The 6B gas turbine (GT) is a durable workhorse that’s highly valued by many American refiners and chemical producers. Typically, half of the attendees at a Frame 6 Users Group meeting manage cogeneration plants “inside the fence” at large industrial facilities; most of the remainder serve at electricity-only generating facilities often owned by independent producers.
Versatile and reliable, the engine works well in peaking, intermediate-load, and base-load service as a standalone generating unit or one integrated into a cogeneration or combined-cycle system. GE Energy, Atlanta, says more than 1100 of these nominal 40-MW machines are in service worldwide and collectively have accumulated over 50-million operating hours.
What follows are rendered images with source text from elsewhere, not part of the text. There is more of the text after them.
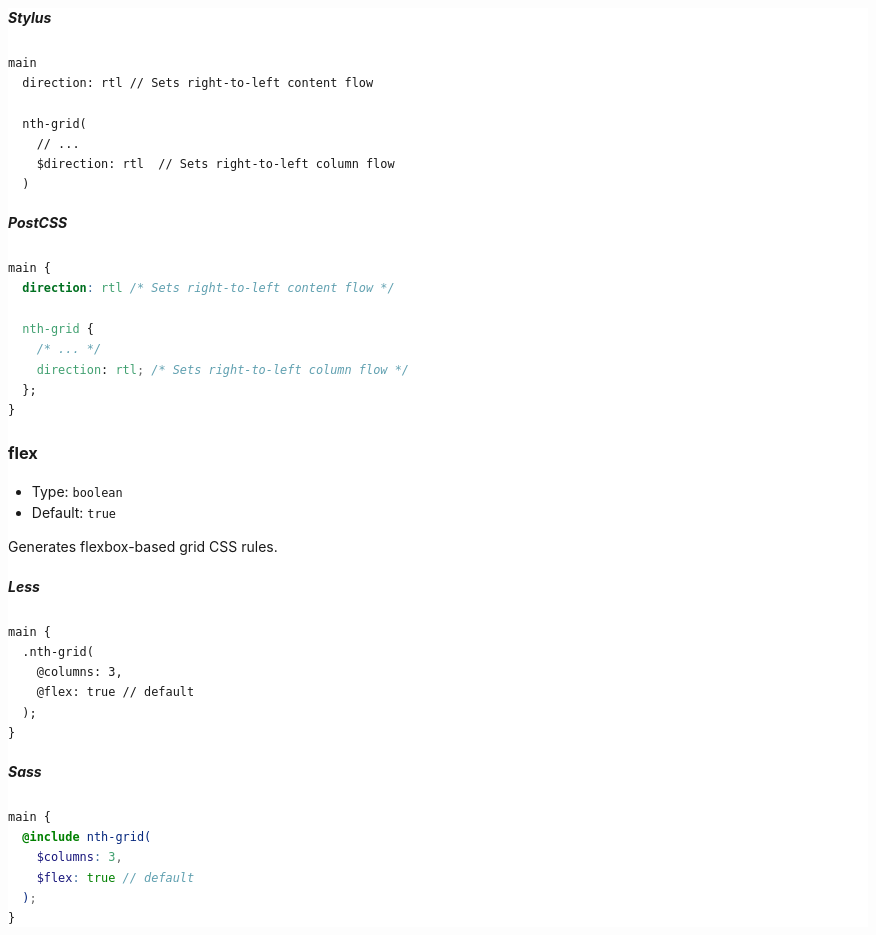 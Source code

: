##### **Stylus**

```stylus
main
  direction: rtl // Sets right-to-left content flow

  nth-grid(
    // ...
    $direction: rtl  // Sets right-to-left column flow
  )
```

##### **PostCSS**

```css
main {
  direction: rtl /* Sets right-to-left content flow */

  nth-grid {
    /* ... */
    direction: rtl; /* Sets right-to-left column flow */
  };
}
```



### flex

- Type: `boolean`
- Default: `true`

Generates flexbox-based grid CSS rules.



##### **Less**

```less
main {
  .nth-grid(
    @columns: 3,
    @flex: true // default
  );
}
```

##### **Sass**

```scss
main {
  @include nth-grid(
    $columns: 3,
    $flex: true // default
  );
}
```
The Frame 6 Users Group, guided by a steering committee of six (Sidebar), meets annually—usually in the first half of June. The organization’s 22nd conference and vendor fair was held at the South Shore Harbour Hotel & Conference Center in League City, Tex, just three months before Hurricane Ike devastated the area.
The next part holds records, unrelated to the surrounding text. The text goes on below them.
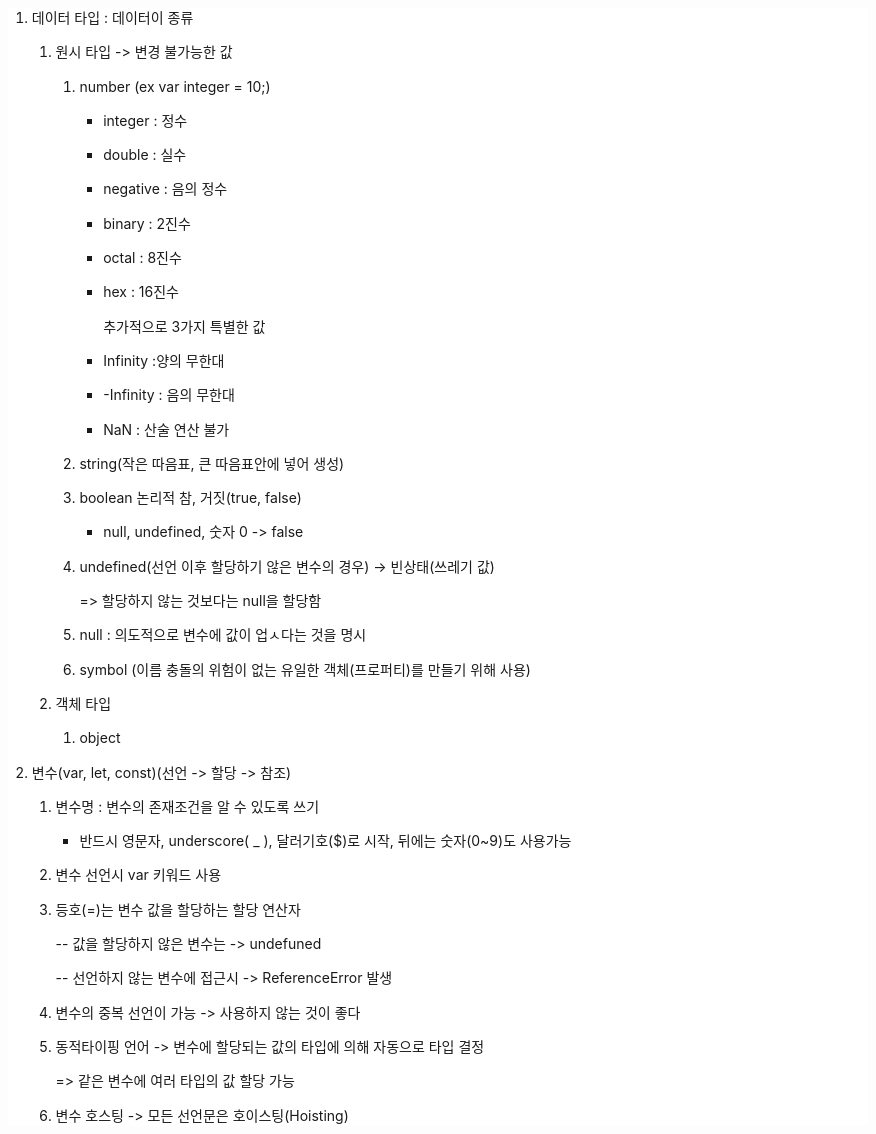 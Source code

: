    1. 데이터 타입 : 데이터이 종류

      1. 원시 타입 -> 변경 불가능한 값

         1. number (ex var integer = 10;)

            - integer : 정수

            - double : 실수

            - negative : 음의 정수

            - binary : 2진수

            - octal : 8진수

            - hex : 16진수

              추가적으로 3가지 특별한 값

            - Infinity :양의 무한대

            - -Infinity : 음의 무한대

            - NaN : 산술 연산 불가

         2. string(작은 따음표, 큰 따음표안에 넣어 생성)

         3. boolean 논리적 참, 거짓(true, false)

            - null, undefined, 숫자 0 -> false

         4. undefined(선언 이후 할당하기 않은 변수의 경우) -> 빈상태(쓰레기 값)

             => 할당하지 않는 것보다는 null을 할당함

         5. null : 의도적으로 변수에 값이 업ㅅ다는 것을 명시

         6. symbol (이름 충돌의 위험이 없는 유일한 객체(프로퍼티)를 만들기 위해 사용)

      2. 객체 타입

         1. object

   2. 변수(var, let, const)(선언 -> 할당 -> 참조)

      1. 변수명 : 변수의 존재조건을 알 수 있도록 쓰기

         - 반드시 영문자, underscore( _ ), 달러기호($)로 시작, 뒤에는 숫자(0~9)도 사용가능

      2. 변수 선언시 var 키워드 사용

      3. 등호(=)는 변수 값을 할당하는 할당 연산자

         -- 값을 할당하지 않은 변수는 -> undefuned

         -- 선언하지 않는 변수에 접근시 -> ReferenceError 발생

      4. 변수의 중복 선언이 가능 -> 사용하지 않는 것이 좋다

      5. 동적타이핑 언어 -> 변수에 할당되는 값의 타입에 의해 자동으로 타입 결정

          => 같은 변수에 여러 타입의 값 할당 가능

      6. 변수 호스팅 -> 모든 선언문은 호이스팅(Hoisting)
Format of the organization’s meetings varies little from year to year, which is a characteristic of virtually all user groups serving the GT-based generation sector.
A welcome dinner and reception are held on Monday night (June 9 in 2008); the formal meeting is conducted all day Tuesday and Wednesday, and Thursday morning. The vendor fair is on Tuesday evening. This year, Wednesday morning was reserved for presentations by the OEM’s frame experts.
The technical program begins with the compressor section and moves aft through the machine. Miscellaneous topics—maintenance execution, component repair, I&C, fuel valves, and such—generally are on the Thursday morning agenda. To keep the proceedings moving at a crisp pace, formal presentations by outside experts alternate with user-only discussion sessions. Latter often include brief, informal show ’n tell presentations by plant personnel.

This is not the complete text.